Important questions: punctuation, time available to read, errors on written sentences


(Dam) #1

Hello everyone, this is my first post here but I’m a contributor from July. I have some big questions/doubts so I sent @mhenretty an email asking for help. He told me to post here the questions so we can all discuss about them:

  • Should I pronounce the punctuation of the sentences (eg full stop, comma, colon, slash and so on)? So far I validated audio where people didn’t pronounce them and I didn’t pronounce them in mine, too. I think many other volunteers did the same. What can we do?

  • Another question, sometimes sentences are too long compared to the time available to read them and people often read them badly by jumping words. Is it possible to extend the time available to read these sentences?

  • Last question: the written sentences sometimes have errors, which the reader corrects in the audio. Technically this reading is wrong because what was read is not the same of what is written, but from the point of view of grammar and syntax rules the sentence pronounced is correct. In these cases, how do we behave? I think there should be a button to report writing errors in sentences. What do you think?

Thank you for your help! :slight_smile:


(Luc Salommez) #2

Hello BluLion :),

  • I think we shouldn’t pronounce the punctuation, otherwise it won’t be very intuitive for contributors and it could be a bit painful to read out loud. Also some punctuation can have multiple ways to be spoken.

For example for " you can say in French “Guillemets” (Quote) “Ouvrez les guillemets” (Open quote) “Fermer les guillemets” (Close Quote) etc …

Also, how to distuiguish if words are spoken or if we try to read the punctuation ?

One more thing that might only be my opinion is, I think punctuation is already spoken implicitely by the way you talk most of the time, for exemple the way you speak change when you read the symbols : , . ? ! so they are implicitely encoded in the speech.

I would say we should read sentences as if we were reading a paper to a friend or a book in classroom, which seems to be more natural and would lead to more consistency among gathered data as most people would instinctively read this way.

  • I also talked about this issue and I agree more time should be allowed for longer sentences, or too long sentences should be split into smaller sentences if it is possible. I know some processing is already done but sometimes sentence still are a bit too long to be spoken in the allowed time.
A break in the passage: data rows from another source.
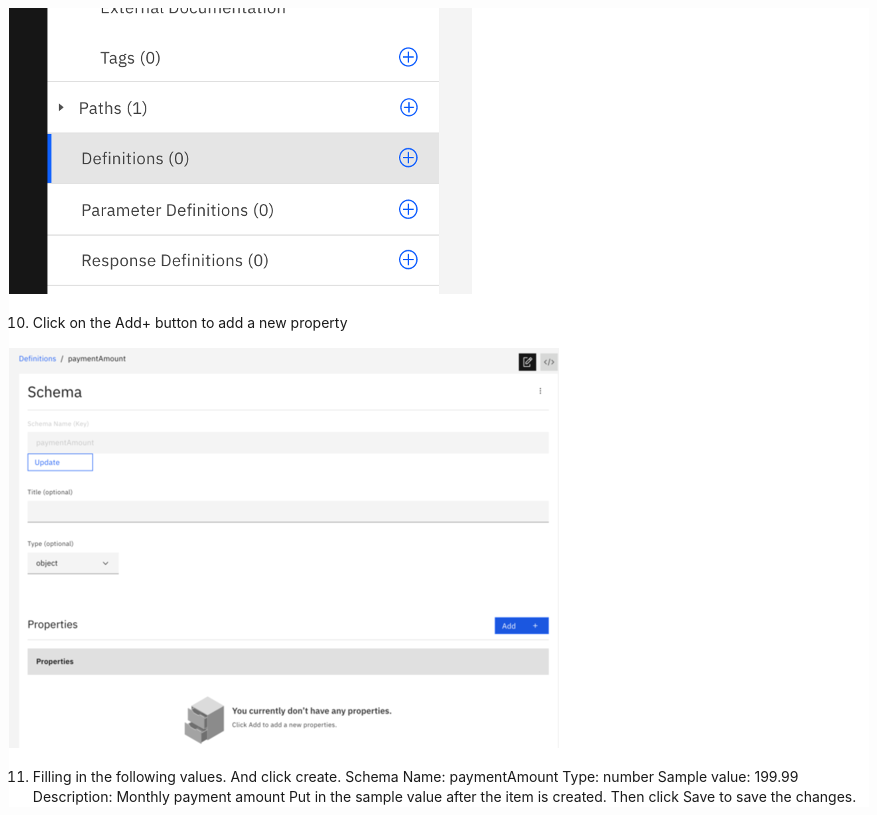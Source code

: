 ![](images/step1_8.png)

10.	Click on the Add+ button to add a new property

![](images/1-10.png)

11.	Filling in the following values. And click create.
Schema Name: paymentAmount
Type: number
Sample value: 199.99
Description: Monthly payment amount
Put in the sample value after the item is created.  Then click Save to save the changes.
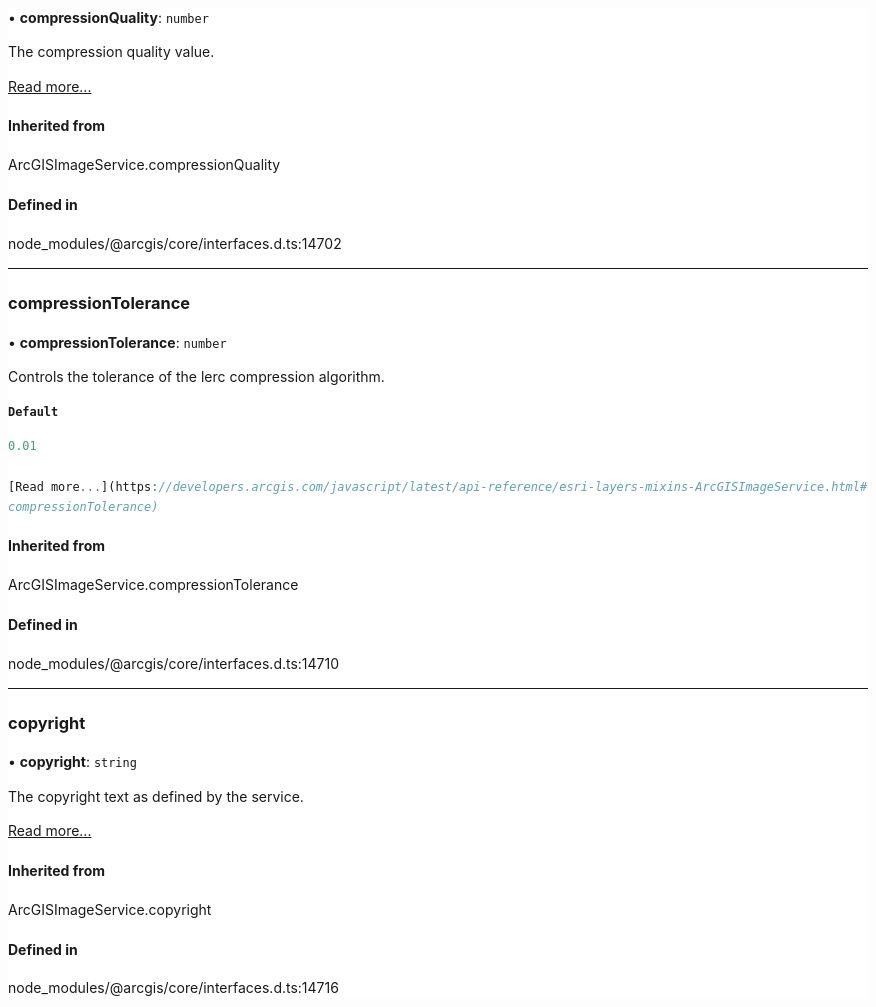 • **compressionQuality**: `number`

The compression quality value.

[Read more...](https://developers.arcgis.com/javascript/latest/api-reference/esri-layers-mixins-ArcGISImageService.html#compressionQuality)

#### Inherited from

ArcGISImageService.compressionQuality

#### Defined in

node_modules/@arcgis/core/interfaces.d.ts:14702

___

### compressionTolerance

• **compressionTolerance**: `number`

Controls the tolerance of the lerc compression algorithm.

**`Default`**

```ts
0.01

[Read more...](https://developers.arcgis.com/javascript/latest/api-reference/esri-layers-mixins-ArcGISImageService.html#compressionTolerance)
```

#### Inherited from

ArcGISImageService.compressionTolerance

#### Defined in

node_modules/@arcgis/core/interfaces.d.ts:14710

___

### copyright

• **copyright**: `string`

The copyright text as defined by the service.

[Read more...](https://developers.arcgis.com/javascript/latest/api-reference/esri-layers-mixins-ArcGISImageService.html#copyright)

#### Inherited from

ArcGISImageService.copyright

#### Defined in

node_modules/@arcgis/core/interfaces.d.ts:14716
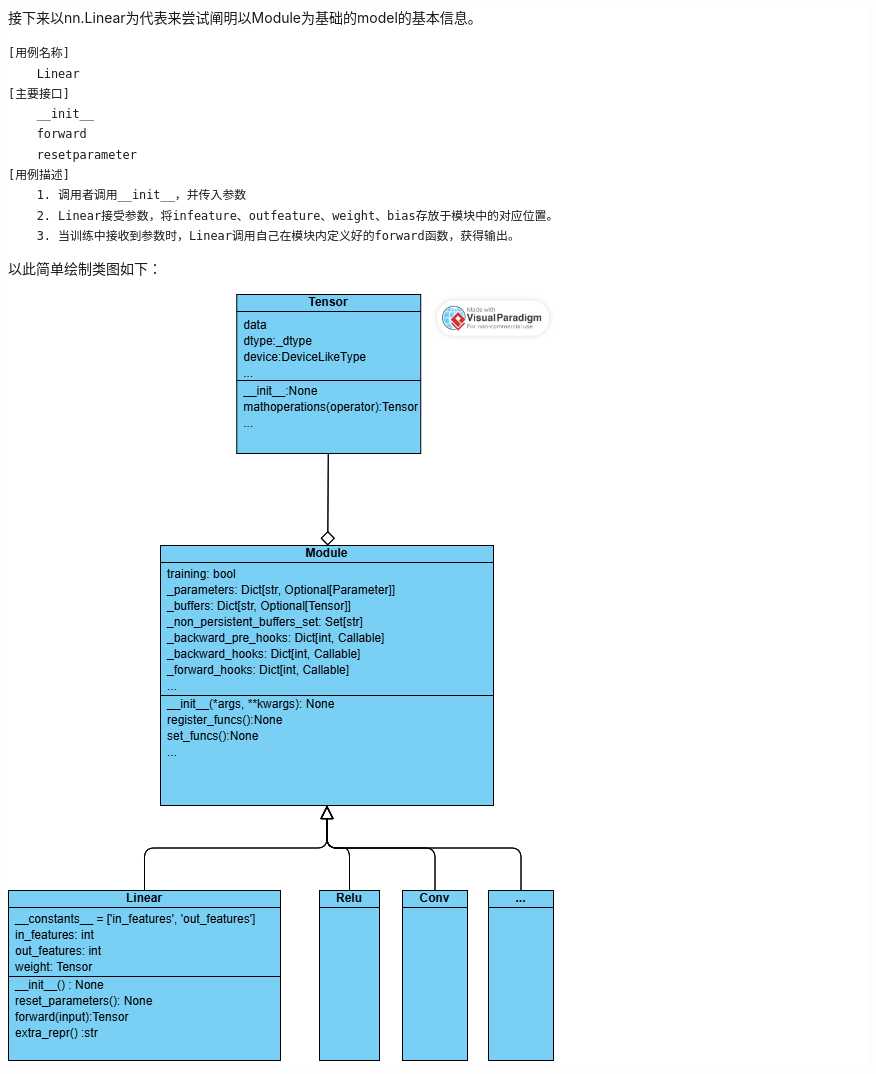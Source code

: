 接下来以nn.Linear为代表来尝试阐明以Module为基础的model的基本信息。
```
[用例名称]
    Linear
[主要接口]
    __init__
    forward
    resetparameter
[用例描述]
    1. 调用者调用__init__，并传入参数
    2. Linear接受参数，将infeature、outfeature、weight、bias存放于模块中的对应位置。
    3. 当训练中接收到参数时，Linear调用自己在模块内定义好的forward函数，获得输出。
```

以此简单绘制类图如下：

![Tensor、nn.Module、nn.Models三者关系](./figs/classgraph.jpg)
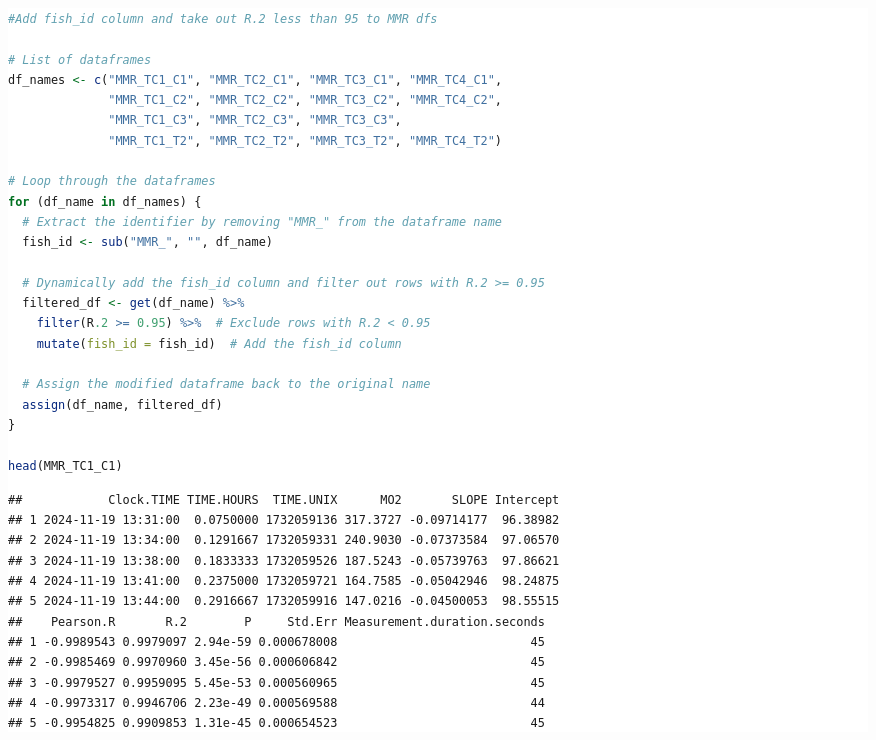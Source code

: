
 ``` r
#Add fish_id column and take out R.2 less than 95 to MMR dfs

# List of dataframes
df_names <- c("MMR_TC1_C1", "MMR_TC2_C1", "MMR_TC3_C1", "MMR_TC4_C1",
              "MMR_TC1_C2", "MMR_TC2_C2", "MMR_TC3_C2", "MMR_TC4_C2",
              "MMR_TC1_C3", "MMR_TC2_C3", "MMR_TC3_C3",
              "MMR_TC1_T2", "MMR_TC2_T2", "MMR_TC3_T2", "MMR_TC4_T2")

# Loop through the dataframes
for (df_name in df_names) {
  # Extract the identifier by removing "MMR_" from the dataframe name
  fish_id <- sub("MMR_", "", df_name)
  
  # Dynamically add the fish_id column and filter out rows with R.2 >= 0.95
  filtered_df <- get(df_name) %>%
    filter(R.2 >= 0.95) %>%  # Exclude rows with R.2 < 0.95
    mutate(fish_id = fish_id)  # Add the fish_id column
  
  # Assign the modified dataframe back to the original name
  assign(df_name, filtered_df)
}

head(MMR_TC1_C1)
```

    ##            Clock.TIME TIME.HOURS  TIME.UNIX      MO2       SLOPE Intercept
    ## 1 2024-11-19 13:31:00  0.0750000 1732059136 317.3727 -0.09714177  96.38982
    ## 2 2024-11-19 13:34:00  0.1291667 1732059331 240.9030 -0.07373584  97.06570
    ## 3 2024-11-19 13:38:00  0.1833333 1732059526 187.5243 -0.05739763  97.86621
    ## 4 2024-11-19 13:41:00  0.2375000 1732059721 164.7585 -0.05042946  98.24875
    ## 5 2024-11-19 13:44:00  0.2916667 1732059916 147.0216 -0.04500053  98.55515
    ##    Pearson.R       R.2        P     Std.Err Measurement.duration.seconds
    ## 1 -0.9989543 0.9979097 2.94e-59 0.000678008                           45
    ## 2 -0.9985469 0.9970960 3.45e-56 0.000606842                           45
    ## 3 -0.9979527 0.9959095 5.45e-53 0.000560965                           45
    ## 4 -0.9973317 0.9946706 2.23e-49 0.000569588                           44
    ## 5 -0.9954825 0.9909853 1.31e-45 0.000654523                           45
  • I share you opinion, I think sentences should be read the same way they are written and I wish we could report sentences or at least propose a new version in order to fix the typos or remove inapropriate sentences.

The team at Common Voice is currently doing a great job adding an easy way to propose sentences and to validate them before they are added to the corpus of sentences to be spoken. I read somewhere this should be available soon so this issue should be fixed soon.


(Michael Henretty) #3

Yes, please do not pronounce the punctuation (meaning don’t say “comma” in the phrase if it contains a comma.

In this case, the source sentence is probably too long. We aim to have the recordings be less than 10 seconds, which is ideal for training DeepSpeech. We could extend the time, but better would be to allow users to report overly long sentences. See: https://github.com/mozilla/voice-web/issues/272#issuecomment-427512992

Yup, we are working on that:


(Dam) #4

Thank you Luc for your exhaustive answer!
I agree with you but talking about punctuation I was thinking about one particular use case: dictation. I think many people would use Mozilla Common Voice to dictate a document (eg a .docx or .odt) and would expect it to work as usual. How can we deal with that problem?


(Dam) #5

Thank you for your reply and for working on this, Michael!! :clap:


(Luc Salommez) #6

It would be up to the dictation software to convert the words “comma” “period” “new line” to special characters, in my opinion.